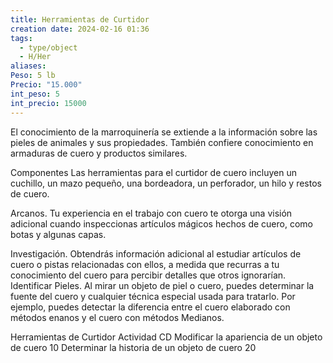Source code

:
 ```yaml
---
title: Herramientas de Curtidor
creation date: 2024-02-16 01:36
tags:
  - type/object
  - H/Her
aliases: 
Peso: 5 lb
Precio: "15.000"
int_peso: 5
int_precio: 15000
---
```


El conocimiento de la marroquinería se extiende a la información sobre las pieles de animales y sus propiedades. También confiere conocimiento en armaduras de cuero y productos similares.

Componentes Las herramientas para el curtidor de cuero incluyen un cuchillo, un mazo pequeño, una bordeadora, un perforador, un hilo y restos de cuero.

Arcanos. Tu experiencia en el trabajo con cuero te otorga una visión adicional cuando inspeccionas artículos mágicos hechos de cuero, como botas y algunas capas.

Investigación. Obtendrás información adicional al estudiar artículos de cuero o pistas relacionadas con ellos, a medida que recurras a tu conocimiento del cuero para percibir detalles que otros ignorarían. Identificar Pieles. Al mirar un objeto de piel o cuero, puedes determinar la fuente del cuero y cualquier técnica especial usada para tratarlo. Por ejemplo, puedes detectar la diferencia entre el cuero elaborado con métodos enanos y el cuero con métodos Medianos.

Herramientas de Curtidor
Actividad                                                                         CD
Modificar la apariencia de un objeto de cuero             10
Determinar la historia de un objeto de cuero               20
--
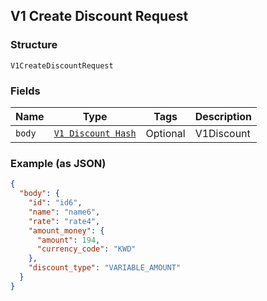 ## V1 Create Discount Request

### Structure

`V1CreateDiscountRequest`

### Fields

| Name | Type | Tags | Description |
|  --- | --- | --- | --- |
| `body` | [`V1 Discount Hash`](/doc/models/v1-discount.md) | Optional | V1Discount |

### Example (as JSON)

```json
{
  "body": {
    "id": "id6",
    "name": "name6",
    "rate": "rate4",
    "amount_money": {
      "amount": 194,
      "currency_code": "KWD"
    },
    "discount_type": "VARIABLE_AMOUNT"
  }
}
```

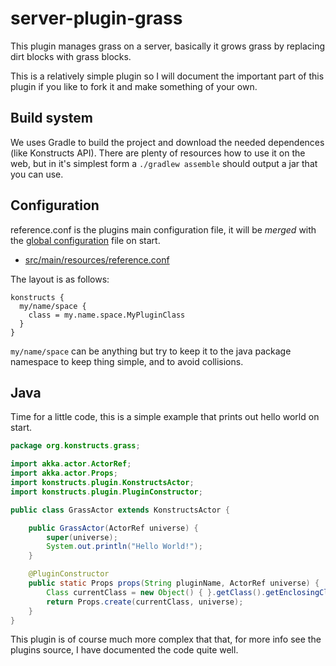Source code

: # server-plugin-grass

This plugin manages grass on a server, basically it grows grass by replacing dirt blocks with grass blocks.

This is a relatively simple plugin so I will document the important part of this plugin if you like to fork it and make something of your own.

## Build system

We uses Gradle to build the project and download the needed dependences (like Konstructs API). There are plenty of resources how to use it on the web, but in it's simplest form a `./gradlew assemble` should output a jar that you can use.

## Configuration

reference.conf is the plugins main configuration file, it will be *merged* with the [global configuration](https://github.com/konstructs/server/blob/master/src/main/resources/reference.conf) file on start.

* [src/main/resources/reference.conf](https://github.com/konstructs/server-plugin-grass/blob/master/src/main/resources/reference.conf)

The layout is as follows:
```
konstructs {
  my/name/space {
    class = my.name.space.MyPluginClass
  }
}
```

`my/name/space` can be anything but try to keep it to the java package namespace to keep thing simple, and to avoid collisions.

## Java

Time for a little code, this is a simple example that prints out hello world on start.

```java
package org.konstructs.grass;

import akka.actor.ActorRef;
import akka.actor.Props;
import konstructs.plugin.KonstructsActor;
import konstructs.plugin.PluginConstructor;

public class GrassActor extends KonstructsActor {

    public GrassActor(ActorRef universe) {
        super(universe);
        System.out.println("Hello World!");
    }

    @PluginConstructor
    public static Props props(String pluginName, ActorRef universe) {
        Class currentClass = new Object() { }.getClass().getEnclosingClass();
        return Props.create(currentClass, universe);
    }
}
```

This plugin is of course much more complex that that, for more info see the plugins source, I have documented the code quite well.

• [Task details] From the entries above, extract each line containing "start".

• [Solution]
reference.conf is the plugins main configuration file, it will be *merged* with the [global configuration](https://github.com/konstructs/server/blob/master/src/main/resources/reference.conf) file on start.
Time for a little code, this is a simple example that prints out hello world on start.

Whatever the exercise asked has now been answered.